» **What the task asks**
Going from the top of the listing below to the line that holds "Here's a breakdown", reproduce each line exactly; no pictures.

» **Input**

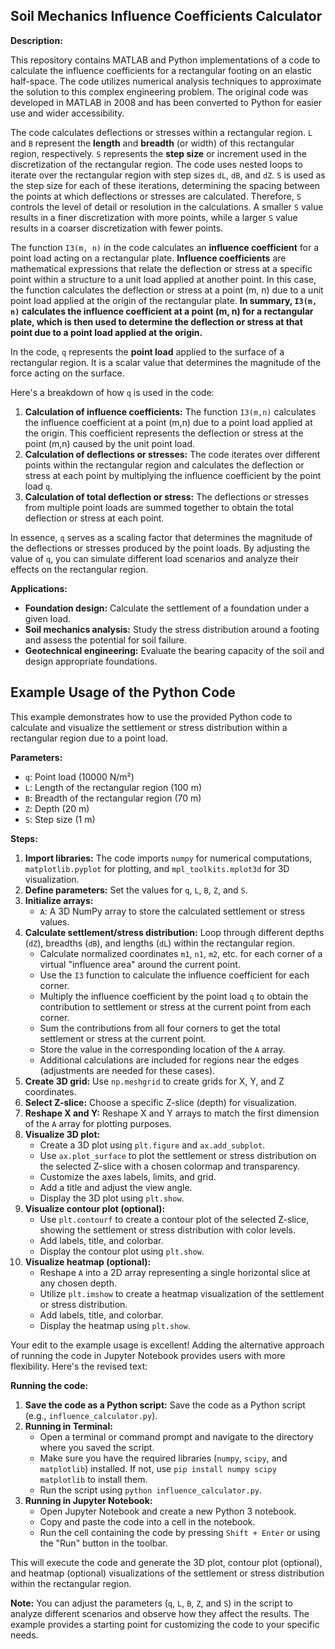 ## Soil Mechanics Influence Coefficients Calculator

**Description:**

This repository contains MATLAB and Python implementations of a code to calculate the influence coefficients for a rectangular footing on an elastic half-space. The code utilizes numerical analysis techniques to approximate the solution to this complex engineering problem. The original code was developed in MATLAB in 2008 and has been converted to Python for easier use and wider accessibility.

The code calculates deflections or stresses within a rectangular region. `L` and `B` represent the **length** and **breadth** (or width) of this rectangular region, respectively. `S` represents the **step size** or increment used in the discretization of the rectangular region. The code uses nested loops to iterate over the rectangular region with step sizes `dL`, `dB`, and `dZ`. `S` is used as the step size for each of these iterations, determining the spacing between the points at which deflections or stresses are calculated. Therefore, `S` controls the level of detail or resolution in the calculations. A smaller `S` value results in a finer discretization with more points, while a larger `S` value results in a coarser discretization with fewer points.

The function `I3(m, n)` in the code calculates an **influence coefficient** for a point load acting on a rectangular plate. **Influence coefficients** are mathematical expressions that relate the deflection or stress at a specific point within a structure to a unit load applied at another point. In this case, the function calculates the deflection or stress at a point (m, n) due to a unit point load applied at the origin of the rectangular plate. **In summary, `I3(m, n)` calculates the influence coefficient at a point (m, n) for a rectangular plate, which is then used to determine the deflection or stress at that point due to a point load applied at the origin.**


In the code, `q` represents the **point load** applied to the surface of a rectangular region. It is a scalar value that determines the magnitude of the force acting on the surface.

Here's a breakdown of how `q` is used in the code:

1. **Calculation of influence coefficients:** The function `I3(m,n)` calculates the influence coefficient at a point (m,n) due to a point load applied at the origin. This coefficient represents the deflection or stress at the point (m,n) caused by the unit point load.
2. **Calculation of deflections or stresses:** The code iterates over different points within the rectangular region and calculates the deflection or stress at each point by multiplying the influence coefficient by the point load `q`.
3. **Calculation of total deflection or stress:** The deflections or stresses from multiple point loads are summed together to obtain the total deflection or stress at each point.

In essence, `q` serves as a scaling factor that determines the magnitude of the deflections or stresses produced by the point loads. By adjusting the value of `q`, you can simulate different load scenarios and analyze their effects on the rectangular region.

**Applications:**

* **Foundation design:** Calculate the settlement of a foundation under a given load.
* **Soil mechanics analysis:** Study the stress distribution around a footing and assess the potential for soil failure.
* **Geotechnical engineering:** Evaluate the bearing capacity of the soil and design appropriate foundations.

## Example Usage of the Python Code

This example demonstrates how to use the provided Python code to calculate and visualize the settlement or stress distribution within a rectangular region due to a point load.

**Parameters:**

* `q`: Point load (10000 N/m²)
* `L`: Length of the rectangular region (100 m)
* `B`: Breadth of the rectangular region (70 m)
* `Z`: Depth (20 m)
* `S`: Step size (1 m)

**Steps:**

1. **Import libraries:** The code imports `numpy` for numerical computations, `matplotlib.pyplot` for plotting, and `mpl_toolkits.mplot3d` for 3D visualization.
2. **Define parameters:** Set the values for `q`, `L`, `B`, `Z`, and `S`.
3. **Initialize arrays:**
    * `A`: A 3D NumPy array to store the calculated settlement or stress values.
4. **Calculate settlement/stress distribution:** Loop through different depths (`dZ`), breadths (`dB`), and lengths (`dL`) within the rectangular region.
    * Calculate normalized coordinates `m1`, `n1`, `m2`, etc. for each corner of a virtual "influence area" around the current point.
    * Use the `I3` function to calculate the influence coefficient for each corner.
    * Multiply the influence coefficient by the point load `q` to obtain the contribution to settlement or stress at the current point from each corner.
    * Sum the contributions from all four corners to get the total settlement or stress at the current point.
    * Store the value in the corresponding location of the `A` array.
    * Additional calculations are included for regions near the edges (adjustments are needed for these cases).
5. **Create 3D grid:** Use `np.meshgrid` to create grids for X, Y, and Z coordinates.
6. **Select Z-slice:** Choose a specific Z-slice (depth) for visualization.
7. **Reshape X and Y:** Reshape X and Y arrays to match the first dimension of the `A` array for plotting purposes.
8. **Visualize 3D plot:**
    * Create a 3D plot using `plt.figure` and `ax.add_subplot`.
    * Use `ax.plot_surface` to plot the settlement or stress distribution on the selected Z-slice with a chosen colormap and transparency.
    * Customize the axes labels, limits, and grid.
    * Add a title and adjust the view angle.
    * Display the 3D plot using `plt.show`.
9. **Visualize contour plot (optional):**
    * Use `plt.contourf` to create a contour plot of the selected Z-slice, showing the settlement or stress distribution with color levels.
    * Add labels, title, and colorbar.
    * Display the contour plot using `plt.show`.
10. **Visualize heatmap (optional):**
    * Reshape `A` into a 2D array representing a single horizontal slice at any chosen depth.
    * Utilize `plt.imshow` to create a heatmap visualization of the settlement or stress distribution.
    * Add labels, title, and colorbar.
    * Display the heatmap using `plt.show`.

Your edit to the example usage is excellent!  Adding the alternative approach of running the code in Jupyter Notebook provides users with more flexibility. Here's the revised text:

**Running the code:**

1. **Save the code as a Python script:** Save the code as a Python script (e.g., `influence_calculator.py`).
2. **Running in Terminal:**
    * Open a terminal or command prompt and navigate to the directory where you saved the script.
    * Make sure you have the required libraries (`numpy`, `scipy`, and `matplotlib`) installed. If not, use `pip install numpy scipy matplotlib` to install them.
    * Run the script using `python influence_calculator.py`.
3. **Running in Jupyter Notebook:**
    * Open Jupyter Notebook and create a new Python 3 notebook.
    * Copy and paste the code into a cell in the notebook.
    * Run the cell containing the code by pressing `Shift + Enter` or using the "Run" button in the toolbar.

This will execute the code and generate the 3D plot, contour plot (optional), and heatmap (optional) visualizations of the settlement or stress distribution within the rectangular region.

**Note:** You can adjust the parameters (`q`, `L`, `B`, `Z`, and `S`) in the script to analyze different scenarios and observe how they affect the results. The example provides a starting point for customizing the code to your specific needs.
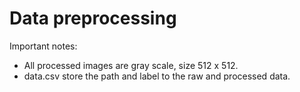 # Data preprocessing

Important notes:

- All processed images are gray scale, size 512 x 512.
- data.csv store the path and label to the raw and processed data.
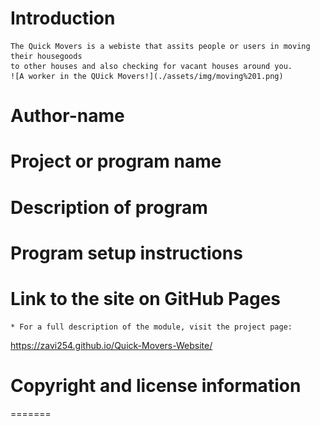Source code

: # Introduction
    The Quick Movers is a webiste that assits people or users in moving their housegoods 
    to other houses and also checking for vacant houses around you.
    ![A worker in the QUick Movers!](./assets/img/moving%201.png)
# Author-name
# Project or program name
# Description of program
# Program setup instructions
# Link to the site on GitHub Pages
    * For a full description of the module, visit the project page:
   https://zavi254.github.io/Quick-Movers-Website/

# Copyright and license information
=======
 

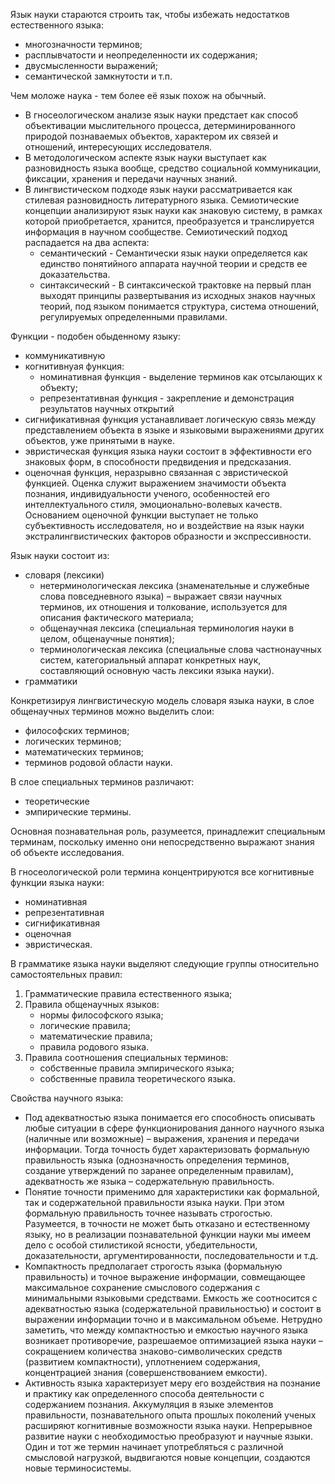 Язык науки стараются строить так, чтобы избежать недостатков естественного языка:
- многозначности терминов; 
- расплывчатости и неопределенности их содержания;
- двусмысленности выражений; 
- семантической замкнутости и т.п.

Чем моложе наука - тем более её язык похож на обычный.

- В гносеологическом анализе язык науки предстает как способ объективации мыслительного процесса, детерминированного природой познаваемых объектов, характером их связей и отношений, интересующих исследователя.
- В методологическом аспекте язык науки выступает как разновидность языка вообще, средство социальной коммуникации, фиксации, хранения и передачи научных знаний.
- В лингвистическом подходе язык науки рассматривается как стилевая разновидность литературного языка. Семиотические концепции анализируют язык науки как знаковую систему, в рамках которой приобретается, хранится, преобразуется и транслируется информация в научном сообществе. Семиотический подход распадается на два аспекта: 
    - семантический - Семантически язык науки определяется как единство понятийного аппарата научной теории и средств ее доказательства.
    - синтаксический - В синтаксической трактовке на первый план выходят принципы развертывания из исходных знаков научных теорий, под языком понимается структура, система отношений, регулируемых определенными правилами.

Функции - подобен обыденному языку:
- коммуникативную 
- когнитивнуая функция:
    - номинативная функция - выделение терминов как отсылающих к объекту;
    - репрезентативная функция - закрепление и демонстрация результатов научных открытий
- сигнификативная функция устанавливает логическую связь между представлением объекта в языке и языковыми выражениями других объектов, уже принятыми в науке.
- эвристическая функция языка науки состоит в эффективности его знаковых форм, в способности предвидения и предсказания.
- оценочная функция, неразрывно связанная с эвристической функцией. Оценка служит выражением значимости объекта познания, индивидуальности ученого, особенностей его интеллектуального стиля, эмоционально-волевых качеств. Основанием оценочной функции выступает не только субъективность исследователя, но и воздействие на язык науки экстралингвистических факторов образности и экспрессивности.

Язык науки состоит из:
- словаря (лексики)
    - нетерминологическая лексика (знаменательные и служебные слова повседневного языка) – выражает связи научных терминов, их отношения и толкование, используется для описания фактического материала;
    - общенаучная лексика (специальная терминология науки в целом, общенаучные понятия);
    - терминологическая лексика (специальные слова частнонаучных систем, категориальный аппарат конкретных наук, составляющий основную часть лексики языка науки).
- грамматики

Конкретизируя лингвистическую модель словаря языка науки, в слое общенаучных терминов можно выделить слои:
- философских терминов;
- логических терминов;
- математических терминов;
- терминов родовой области науки.

В слое специальных терминов различают: 
- теоретические
- эмпирические термины.

Основная познавательная роль, разумеется, принадлежит специальным терминам, поскольку именно они непосредственно выражают знания об объекте исследования.

В гносеологической роли термина концентрируются все когнитивные функции языка науки: 
- номинативная
- репрезентативная
- сигнификативная
- оценочная
- эвристическая.

В грамматике языка науки выделяют следующие группы относительно самостоятельных правил:
1. Грамматические правила естественного языка;
2. Правила общенаучных языков:
    - нормы философского языка;
    - логические правила;
    - математические правила;
    - правила родового языка.
3. Правила соотношения специальных терминов:
    - собственные правила эмпирического языка;
    - собственные правила теоретического языка.

Свойства научного языка:
- Под адекватностью языка понимается его способность описывать любые ситуации в сфере функционирования данного научного языка (наличные или возможные) – выражения, хранения и передачи информации. Тогда точность будет характеризовать формальную правильность языка (однозначность определения терминов, создание утверждений по заранее определенным правилам), адекватность же языка – содержательную правильность.
- Понятие точности применимо для характеристики как формальной, так и содержательной правильности языка науки. При этом формальную правильность точнее называть строгостью. Разумеется, в точности не может быть отказано и естественному языку, но в реализации познавательной функции науки мы имеем дело с особой стилистикой ясности, убедительности, доказательности, аргументированности, последовательности и т.д.
- Компактность предполагает строгость языка (формальную правильность) и точное выражение информации, совмещающее максимальное сохранение смыслового содержания с минимальными языковыми средствами. Емкость же соотносится с адекватностью языка (содержательной правильностью) и состоит в выражении информации точно и в максимальном объеме. Нетрудно заметить, что между компактностью и емкостью научного языка возникает противоречие, разрешаемое оптимизацией языка науки – сокращением количества знаково-символических средств (развитием компактности), уплотнением содержания, концентрацией знания (совершенствованием емкости).
- Активность языка характеризует меру его воздействия на познание и практику как определенного способа деятельности с содержанием познания. Аккумуляция в языке элементов правильности, познавательного опыта прошлых поколений ученых расширяют когнитивные возможности языка науки. Непрерывное развитие науки с необходимостью преобразуют и научные языки. Один и тот же термин начинает употребляться с различной смысловой нагрузкой, выдвигаются новые концепции, создаются новые терминосистемы.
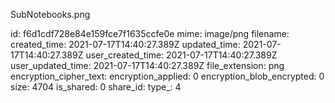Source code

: SubNotebooks.png

id: f6d1cdf728e84e159fce7f1635ccfe0e
mime: image/png
filename: 
created_time: 2021-07-17T14:40:27.389Z
updated_time: 2021-07-17T14:40:27.389Z
user_created_time: 2021-07-17T14:40:27.389Z
user_updated_time: 2021-07-17T14:40:27.389Z
file_extension: png
encryption_cipher_text: 
encryption_applied: 0
encryption_blob_encrypted: 0
size: 4704
is_shared: 0
share_id: 
type_: 4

» **Answer area**
 ## Soil Mechanics Influence Coefficients Calculator

**Description:**

This repository contains MATLAB and Python implementations of a code to calculate the influence coefficients for a rectangular footing on an elastic half-space. The code utilizes numerical analysis techniques to approximate the solution to this complex engineering problem. The original code was developed in MATLAB in 2008 and has been converted to Python for easier use and wider accessibility.

The code calculates deflections or stresses within a rectangular region. `L` and `B` represent the **length** and **breadth** (or width) of this rectangular region, respectively. `S` represents the **step size** or increment used in the discretization of the rectangular region. The code uses nested loops to iterate over the rectangular region with step sizes `dL`, `dB`, and `dZ`. `S` is used as the step size for each of these iterations, determining the spacing between the points at which deflections or stresses are calculated. Therefore, `S` controls the level of detail or resolution in the calculations. A smaller `S` value results in a finer discretization with more points, while a larger `S` value results in a coarser discretization with fewer points.

The function `I3(m, n)` in the code calculates an **influence coefficient** for a point load acting on a rectangular plate. **Influence coefficients** are mathematical expressions that relate the deflection or stress at a specific point within a structure to a unit load applied at another point. In this case, the function calculates the deflection or stress at a point (m, n) due to a unit point load applied at the origin of the rectangular plate. **In summary, `I3(m, n)` calculates the influence coefficient at a point (m, n) for a rectangular plate, which is then used to determine the deflection or stress at that point due to a point load applied at the origin.**


In the code, `q` represents the **point load** applied to the surface of a rectangular region. It is a scalar value that determines the magnitude of the force acting on the surface.

Here's a breakdown of how `q` is used in the code:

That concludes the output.